What is required
Your job is to return the whole listing unchanged while skipping its images.

━━ Dataset entries

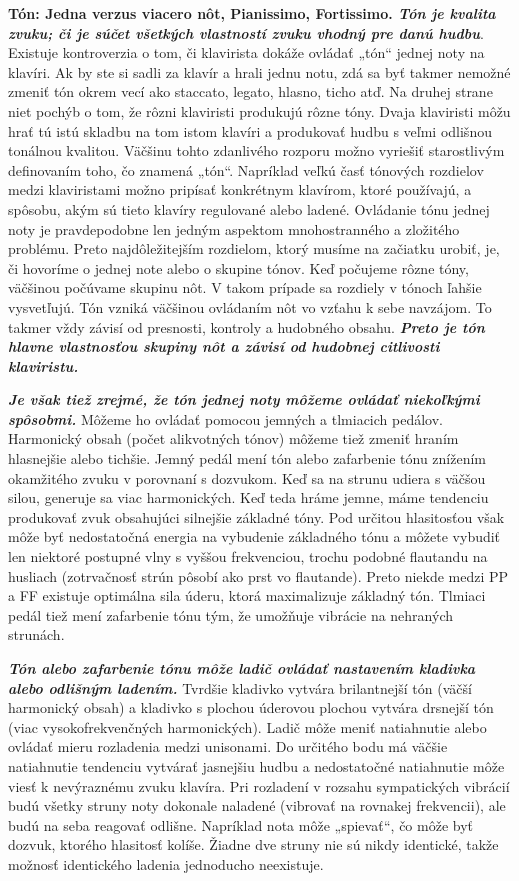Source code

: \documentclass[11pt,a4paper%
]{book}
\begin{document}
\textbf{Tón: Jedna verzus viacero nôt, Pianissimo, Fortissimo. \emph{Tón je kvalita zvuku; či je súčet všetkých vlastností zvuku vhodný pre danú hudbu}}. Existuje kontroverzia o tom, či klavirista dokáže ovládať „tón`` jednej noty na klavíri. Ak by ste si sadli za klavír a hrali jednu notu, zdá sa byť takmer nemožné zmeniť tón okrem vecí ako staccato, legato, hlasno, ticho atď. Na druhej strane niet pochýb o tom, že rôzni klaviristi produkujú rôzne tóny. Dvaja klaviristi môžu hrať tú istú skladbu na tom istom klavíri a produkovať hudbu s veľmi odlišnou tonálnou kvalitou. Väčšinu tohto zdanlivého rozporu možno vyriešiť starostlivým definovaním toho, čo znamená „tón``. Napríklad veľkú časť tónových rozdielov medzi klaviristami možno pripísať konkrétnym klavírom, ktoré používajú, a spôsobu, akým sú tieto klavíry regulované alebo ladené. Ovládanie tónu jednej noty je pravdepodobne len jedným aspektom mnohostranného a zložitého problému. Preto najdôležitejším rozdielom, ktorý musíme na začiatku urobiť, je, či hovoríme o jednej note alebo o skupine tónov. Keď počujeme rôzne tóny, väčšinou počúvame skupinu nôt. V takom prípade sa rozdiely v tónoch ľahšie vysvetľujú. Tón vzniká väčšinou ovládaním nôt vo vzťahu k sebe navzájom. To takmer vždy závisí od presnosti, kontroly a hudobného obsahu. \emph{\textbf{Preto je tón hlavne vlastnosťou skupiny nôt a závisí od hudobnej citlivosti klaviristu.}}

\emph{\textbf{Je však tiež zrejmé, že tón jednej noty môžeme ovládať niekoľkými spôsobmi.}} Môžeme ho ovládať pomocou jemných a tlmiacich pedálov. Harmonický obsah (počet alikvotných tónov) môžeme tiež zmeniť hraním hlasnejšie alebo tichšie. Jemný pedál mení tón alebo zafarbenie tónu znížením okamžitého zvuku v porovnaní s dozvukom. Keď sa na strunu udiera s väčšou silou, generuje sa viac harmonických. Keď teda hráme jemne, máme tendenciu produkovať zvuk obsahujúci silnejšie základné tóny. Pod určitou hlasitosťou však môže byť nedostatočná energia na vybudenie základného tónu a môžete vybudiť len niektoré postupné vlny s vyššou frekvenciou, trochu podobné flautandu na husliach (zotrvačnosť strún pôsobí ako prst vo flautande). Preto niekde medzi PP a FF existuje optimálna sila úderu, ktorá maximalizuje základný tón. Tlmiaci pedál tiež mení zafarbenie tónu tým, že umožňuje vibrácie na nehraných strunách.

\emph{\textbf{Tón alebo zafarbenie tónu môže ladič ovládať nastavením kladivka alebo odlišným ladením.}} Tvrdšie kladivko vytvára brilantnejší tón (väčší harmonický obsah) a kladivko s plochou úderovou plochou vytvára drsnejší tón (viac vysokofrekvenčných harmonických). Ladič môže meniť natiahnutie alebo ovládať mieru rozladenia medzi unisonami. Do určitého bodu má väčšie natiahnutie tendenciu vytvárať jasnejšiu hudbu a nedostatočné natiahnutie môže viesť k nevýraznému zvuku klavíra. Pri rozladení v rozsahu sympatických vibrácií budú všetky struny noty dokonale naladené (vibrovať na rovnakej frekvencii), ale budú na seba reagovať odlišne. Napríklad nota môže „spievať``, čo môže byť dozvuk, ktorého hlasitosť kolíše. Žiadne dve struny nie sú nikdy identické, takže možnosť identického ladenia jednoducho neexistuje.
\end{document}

━━━━

Expected answer
Source code

: \documentclass[11pt,a4paper%
]{book}
\begin{document}
\textbf{Tón: Jedna verzus viacero nôt, Pianissimo, Fortissimo. \emph{Tón je kvalita zvuku; či je súčet všetkých vlastností zvuku vhodný pre danú hudbu}}. Existuje kontroverzia o tom, či klavirista dokáže ovládať „tón`` jednej noty na klavíri. Ak by ste si sadli za klavír a hrali jednu notu, zdá sa byť takmer nemožné zmeniť tón okrem vecí ako staccato, legato, hlasno, ticho atď. Na druhej strane niet pochýb o tom, že rôzni klaviristi produkujú rôzne tóny. Dvaja klaviristi môžu hrať tú istú skladbu na tom istom klavíri a produkovať hudbu s veľmi odlišnou tonálnou kvalitou. Väčšinu tohto zdanlivého rozporu možno vyriešiť starostlivým definovaním toho, čo znamená „tón``. Napríklad veľkú časť tónových rozdielov medzi klaviristami možno pripísať konkrétnym klavírom, ktoré používajú, a spôsobu, akým sú tieto klavíry regulované alebo ladené. Ovládanie tónu jednej noty je pravdepodobne len jedným aspektom mnohostranného a zložitého problému. Preto najdôležitejším rozdielom, ktorý musíme na začiatku urobiť, je, či hovoríme o jednej note alebo o skupine tónov. Keď počujeme rôzne tóny, väčšinou počúvame skupinu nôt. V takom prípade sa rozdiely v tónoch ľahšie vysvetľujú. Tón vzniká väčšinou ovládaním nôt vo vzťahu k sebe navzájom. To takmer vždy závisí od presnosti, kontroly a hudobného obsahu. \emph{\textbf{Preto je tón hlavne vlastnosťou skupiny nôt a závisí od hudobnej citlivosti klaviristu.}}

\emph{\textbf{Je však tiež zrejmé, že tón jednej noty môžeme ovládať niekoľkými spôsobmi.}} Môžeme ho ovládať pomocou jemných a tlmiacich pedálov. Harmonický obsah (počet alikvotných tónov) môžeme tiež zmeniť hraním hlasnejšie alebo tichšie. Jemný pedál mení tón alebo zafarbenie tónu znížením okamžitého zvuku v porovnaní s dozvukom. Keď sa na strunu udiera s väčšou silou, generuje sa viac harmonických. Keď teda hráme jemne, máme tendenciu produkovať zvuk obsahujúci silnejšie základné tóny. Pod určitou hlasitosťou však môže byť nedostatočná energia na vybudenie základného tónu a môžete vybudiť len niektoré postupné vlny s vyššou frekvenciou, trochu podobné flautandu na husliach (zotrvačnosť strún pôsobí ako prst vo flautande). Preto niekde medzi PP a FF existuje optimálna sila úderu, ktorá maximalizuje základný tón. Tlmiaci pedál tiež mení zafarbenie tónu tým, že umožňuje vibrácie na nehraných strunách.

\emph{\textbf{Tón alebo zafarbenie tónu môže ladič ovládať nastavením kladivka alebo odlišným ladením.}} Tvrdšie kladivko vytvára brilantnejší tón (väčší harmonický obsah) a kladivko s plochou úderovou plochou vytvára drsnejší tón (viac vysokofrekvenčných harmonických). Ladič môže meniť natiahnutie alebo ovládať mieru rozladenia medzi unisonami. Do určitého bodu má väčšie natiahnutie tendenciu vytvárať jasnejšiu hudbu a nedostatočné natiahnutie môže viesť k nevýraznému zvuku klavíra. Pri rozladení v rozsahu sympatických vibrácií budú všetky struny noty dokonale naladené (vibrovať na rovnakej frekvencii), ale budú na seba reagovať odlišne. Napríklad nota môže „spievať``, čo môže byť dozvuk, ktorého hlasitosť kolíše. Žiadne dve struny nie sú nikdy identické, takže možnosť identického ladenia jednoducho neexistuje.
\end{document}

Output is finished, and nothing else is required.